Requirement:
Once the line containing "To begin, you" has been written out, stop; until then, restate each line of the entries below word for word from the first.

*** Opening of Records ***

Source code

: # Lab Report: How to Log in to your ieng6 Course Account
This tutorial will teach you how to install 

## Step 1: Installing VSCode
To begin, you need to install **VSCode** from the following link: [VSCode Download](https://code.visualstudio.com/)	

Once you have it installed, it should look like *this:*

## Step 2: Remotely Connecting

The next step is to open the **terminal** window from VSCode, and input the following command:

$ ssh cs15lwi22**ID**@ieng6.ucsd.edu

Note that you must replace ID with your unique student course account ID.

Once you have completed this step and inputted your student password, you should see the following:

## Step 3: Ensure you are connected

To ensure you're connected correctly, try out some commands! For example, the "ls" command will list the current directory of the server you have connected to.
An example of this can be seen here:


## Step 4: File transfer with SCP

*** Close of Records ***

Response below:
Source code

: # Lab Report: How to Log in to your ieng6 Course Account
This tutorial will teach you how to install 

## Step 1: Installing VSCode
To begin, you need to install **VSCode** from the following link: [VSCode Download](https://code.visualstudio.com/)	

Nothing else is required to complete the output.